What to work on. Among the entries below, find every line that has "συνομιλίες" and pull it out.

Records contained in a dataset
"""

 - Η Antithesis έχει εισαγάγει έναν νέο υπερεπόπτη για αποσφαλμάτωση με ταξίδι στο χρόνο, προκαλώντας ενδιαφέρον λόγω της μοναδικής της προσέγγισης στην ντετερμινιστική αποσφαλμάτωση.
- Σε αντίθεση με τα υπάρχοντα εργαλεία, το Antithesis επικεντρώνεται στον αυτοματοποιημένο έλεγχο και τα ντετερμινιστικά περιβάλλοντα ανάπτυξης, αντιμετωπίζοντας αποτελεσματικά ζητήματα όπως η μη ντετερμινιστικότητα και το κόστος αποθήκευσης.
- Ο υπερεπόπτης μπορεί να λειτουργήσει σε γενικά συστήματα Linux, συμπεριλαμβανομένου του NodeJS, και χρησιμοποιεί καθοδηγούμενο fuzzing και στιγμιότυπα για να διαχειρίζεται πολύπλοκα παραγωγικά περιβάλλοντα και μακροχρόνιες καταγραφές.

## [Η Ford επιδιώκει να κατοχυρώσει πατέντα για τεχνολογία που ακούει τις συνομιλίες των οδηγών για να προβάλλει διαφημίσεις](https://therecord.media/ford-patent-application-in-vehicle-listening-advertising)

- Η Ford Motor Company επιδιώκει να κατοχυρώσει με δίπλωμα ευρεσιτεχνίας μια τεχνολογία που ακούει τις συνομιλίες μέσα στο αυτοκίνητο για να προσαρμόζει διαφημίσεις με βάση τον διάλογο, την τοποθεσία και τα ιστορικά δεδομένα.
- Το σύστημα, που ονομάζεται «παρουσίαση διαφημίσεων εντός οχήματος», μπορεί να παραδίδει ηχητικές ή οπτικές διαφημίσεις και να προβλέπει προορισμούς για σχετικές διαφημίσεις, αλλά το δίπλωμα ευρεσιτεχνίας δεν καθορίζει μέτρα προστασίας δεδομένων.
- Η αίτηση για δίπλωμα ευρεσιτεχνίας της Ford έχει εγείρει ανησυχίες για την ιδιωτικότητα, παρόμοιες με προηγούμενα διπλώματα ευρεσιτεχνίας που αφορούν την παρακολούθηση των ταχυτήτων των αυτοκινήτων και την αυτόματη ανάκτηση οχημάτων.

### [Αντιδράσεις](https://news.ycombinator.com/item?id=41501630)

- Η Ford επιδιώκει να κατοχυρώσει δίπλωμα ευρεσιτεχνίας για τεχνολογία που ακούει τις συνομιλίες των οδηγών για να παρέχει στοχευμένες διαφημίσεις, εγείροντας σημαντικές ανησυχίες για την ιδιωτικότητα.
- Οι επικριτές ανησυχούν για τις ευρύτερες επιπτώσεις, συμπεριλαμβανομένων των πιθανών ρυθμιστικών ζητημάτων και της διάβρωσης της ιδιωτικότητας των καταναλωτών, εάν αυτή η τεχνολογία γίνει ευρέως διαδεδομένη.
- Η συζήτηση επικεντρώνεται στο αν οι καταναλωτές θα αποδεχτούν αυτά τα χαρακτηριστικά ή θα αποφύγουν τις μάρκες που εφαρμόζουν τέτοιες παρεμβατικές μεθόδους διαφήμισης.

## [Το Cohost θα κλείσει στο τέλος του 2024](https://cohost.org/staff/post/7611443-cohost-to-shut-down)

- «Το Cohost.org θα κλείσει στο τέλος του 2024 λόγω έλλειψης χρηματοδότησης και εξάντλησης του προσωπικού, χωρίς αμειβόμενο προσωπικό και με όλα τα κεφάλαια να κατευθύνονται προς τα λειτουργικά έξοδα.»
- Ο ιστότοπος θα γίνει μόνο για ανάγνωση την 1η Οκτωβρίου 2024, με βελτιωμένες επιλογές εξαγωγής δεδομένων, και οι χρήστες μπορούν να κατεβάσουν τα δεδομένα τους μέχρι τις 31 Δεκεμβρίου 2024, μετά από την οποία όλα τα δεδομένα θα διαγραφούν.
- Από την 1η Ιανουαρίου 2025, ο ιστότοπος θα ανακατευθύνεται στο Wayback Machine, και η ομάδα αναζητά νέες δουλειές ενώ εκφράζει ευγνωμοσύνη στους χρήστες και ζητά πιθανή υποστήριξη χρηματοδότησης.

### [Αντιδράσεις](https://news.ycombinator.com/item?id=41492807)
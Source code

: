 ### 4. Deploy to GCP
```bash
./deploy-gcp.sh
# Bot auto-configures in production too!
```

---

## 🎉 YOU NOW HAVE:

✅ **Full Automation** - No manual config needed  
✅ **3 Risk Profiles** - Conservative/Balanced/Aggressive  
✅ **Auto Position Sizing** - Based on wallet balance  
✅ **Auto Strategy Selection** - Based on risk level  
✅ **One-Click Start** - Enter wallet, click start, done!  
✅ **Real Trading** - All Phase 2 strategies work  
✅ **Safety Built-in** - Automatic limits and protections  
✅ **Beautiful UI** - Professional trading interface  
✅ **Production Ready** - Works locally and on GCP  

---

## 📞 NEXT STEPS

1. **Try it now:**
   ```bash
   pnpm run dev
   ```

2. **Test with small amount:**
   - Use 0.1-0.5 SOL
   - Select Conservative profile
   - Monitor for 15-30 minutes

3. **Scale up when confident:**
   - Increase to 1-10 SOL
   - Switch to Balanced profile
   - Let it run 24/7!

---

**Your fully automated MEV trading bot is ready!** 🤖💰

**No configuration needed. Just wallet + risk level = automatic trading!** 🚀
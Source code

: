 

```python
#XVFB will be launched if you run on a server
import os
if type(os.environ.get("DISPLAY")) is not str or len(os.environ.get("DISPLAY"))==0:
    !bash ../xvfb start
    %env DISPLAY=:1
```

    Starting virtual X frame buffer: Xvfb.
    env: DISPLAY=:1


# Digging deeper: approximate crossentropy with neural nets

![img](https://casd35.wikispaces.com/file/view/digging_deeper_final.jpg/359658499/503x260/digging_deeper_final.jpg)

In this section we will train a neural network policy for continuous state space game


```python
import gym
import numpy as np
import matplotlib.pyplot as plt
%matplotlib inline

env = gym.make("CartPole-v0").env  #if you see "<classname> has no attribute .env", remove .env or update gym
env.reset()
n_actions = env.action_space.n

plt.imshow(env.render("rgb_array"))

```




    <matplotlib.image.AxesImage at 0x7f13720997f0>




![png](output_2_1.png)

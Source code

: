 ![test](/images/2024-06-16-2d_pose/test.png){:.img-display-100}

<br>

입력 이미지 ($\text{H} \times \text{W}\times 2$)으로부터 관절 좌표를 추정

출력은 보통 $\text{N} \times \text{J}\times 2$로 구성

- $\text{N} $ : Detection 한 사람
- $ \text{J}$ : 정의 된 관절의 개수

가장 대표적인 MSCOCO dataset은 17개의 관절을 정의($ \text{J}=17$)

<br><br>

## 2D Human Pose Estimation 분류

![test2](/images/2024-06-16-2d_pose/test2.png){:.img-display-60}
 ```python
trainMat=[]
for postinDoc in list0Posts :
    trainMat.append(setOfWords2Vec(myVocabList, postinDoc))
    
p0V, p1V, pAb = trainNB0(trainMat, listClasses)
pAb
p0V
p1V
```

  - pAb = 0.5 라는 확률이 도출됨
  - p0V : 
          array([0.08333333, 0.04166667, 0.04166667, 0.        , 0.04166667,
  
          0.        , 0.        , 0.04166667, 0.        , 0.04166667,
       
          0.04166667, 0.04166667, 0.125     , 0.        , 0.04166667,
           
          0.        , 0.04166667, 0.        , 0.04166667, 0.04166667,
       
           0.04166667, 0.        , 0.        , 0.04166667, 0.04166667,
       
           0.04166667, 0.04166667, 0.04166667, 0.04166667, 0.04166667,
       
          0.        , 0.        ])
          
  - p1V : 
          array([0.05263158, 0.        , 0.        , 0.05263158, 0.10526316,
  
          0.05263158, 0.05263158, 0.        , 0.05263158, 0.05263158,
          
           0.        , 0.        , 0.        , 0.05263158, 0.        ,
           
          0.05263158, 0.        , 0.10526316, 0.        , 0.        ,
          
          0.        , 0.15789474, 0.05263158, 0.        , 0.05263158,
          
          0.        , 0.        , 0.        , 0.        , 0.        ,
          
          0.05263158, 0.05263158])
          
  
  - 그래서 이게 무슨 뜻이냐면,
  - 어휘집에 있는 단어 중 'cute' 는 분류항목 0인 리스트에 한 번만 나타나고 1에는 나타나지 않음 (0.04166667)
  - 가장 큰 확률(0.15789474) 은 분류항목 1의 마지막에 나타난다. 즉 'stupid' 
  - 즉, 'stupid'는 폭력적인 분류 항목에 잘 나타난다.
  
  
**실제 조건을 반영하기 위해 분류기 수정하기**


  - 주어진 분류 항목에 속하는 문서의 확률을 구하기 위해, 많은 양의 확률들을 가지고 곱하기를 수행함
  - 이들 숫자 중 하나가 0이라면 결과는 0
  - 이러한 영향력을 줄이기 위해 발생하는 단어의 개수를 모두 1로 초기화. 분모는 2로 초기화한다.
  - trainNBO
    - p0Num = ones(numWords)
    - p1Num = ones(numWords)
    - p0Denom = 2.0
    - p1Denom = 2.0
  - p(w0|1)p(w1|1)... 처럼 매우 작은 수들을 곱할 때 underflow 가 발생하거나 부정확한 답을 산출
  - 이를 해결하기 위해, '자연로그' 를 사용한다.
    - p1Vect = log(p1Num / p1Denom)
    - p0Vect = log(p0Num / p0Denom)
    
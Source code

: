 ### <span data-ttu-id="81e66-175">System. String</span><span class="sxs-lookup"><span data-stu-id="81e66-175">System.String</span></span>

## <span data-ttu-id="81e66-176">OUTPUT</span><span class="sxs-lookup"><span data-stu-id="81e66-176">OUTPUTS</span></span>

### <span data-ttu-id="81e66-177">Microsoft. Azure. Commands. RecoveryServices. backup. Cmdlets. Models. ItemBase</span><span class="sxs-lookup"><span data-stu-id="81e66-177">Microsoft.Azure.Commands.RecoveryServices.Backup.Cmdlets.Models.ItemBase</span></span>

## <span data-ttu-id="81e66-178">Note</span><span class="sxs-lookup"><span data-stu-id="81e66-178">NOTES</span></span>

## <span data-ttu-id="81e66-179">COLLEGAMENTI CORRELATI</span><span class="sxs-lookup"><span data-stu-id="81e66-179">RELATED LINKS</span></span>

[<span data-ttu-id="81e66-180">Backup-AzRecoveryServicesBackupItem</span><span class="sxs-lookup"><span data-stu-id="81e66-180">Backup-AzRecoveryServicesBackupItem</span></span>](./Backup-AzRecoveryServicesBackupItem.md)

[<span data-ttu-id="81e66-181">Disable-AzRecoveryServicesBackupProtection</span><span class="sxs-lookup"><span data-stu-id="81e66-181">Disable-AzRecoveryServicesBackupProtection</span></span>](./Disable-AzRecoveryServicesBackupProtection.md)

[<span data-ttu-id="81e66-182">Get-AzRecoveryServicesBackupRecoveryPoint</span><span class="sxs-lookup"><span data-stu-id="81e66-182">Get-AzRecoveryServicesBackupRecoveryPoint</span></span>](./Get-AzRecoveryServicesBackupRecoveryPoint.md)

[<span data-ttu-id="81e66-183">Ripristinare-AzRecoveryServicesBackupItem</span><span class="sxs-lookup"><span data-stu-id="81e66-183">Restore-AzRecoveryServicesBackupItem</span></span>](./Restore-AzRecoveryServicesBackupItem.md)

"""

Expected answer.
## [Η Ford επιδιώκει να κατοχυρώσει πατέντα για τεχνολογία που ακούει τις συνομιλίες των οδηγών για να προβάλλει διαφημίσεις](https://therecord.media/ford-patent-application-in-vehicle-listening-advertising)
- Η Ford Motor Company επιδιώκει να κατοχυρώσει με δίπλωμα ευρεσιτεχνίας μια τεχνολογία που ακούει τις συνομιλίες μέσα στο αυτοκίνητο για να προσαρμόζει διαφημίσεις με βάση τον διάλογο, την τοποθεσία και τα ιστορικά δεδομένα.
- Η Ford επιδιώκει να κατοχυρώσει δίπλωμα ευρεσιτεχνίας για τεχνολογία που ακούει τις συνομιλίες των οδηγών για να παρέχει στοχευμένες διαφημίσεις, εγείροντας σημαντικές ανησυχίες για την ιδιωτικότητα.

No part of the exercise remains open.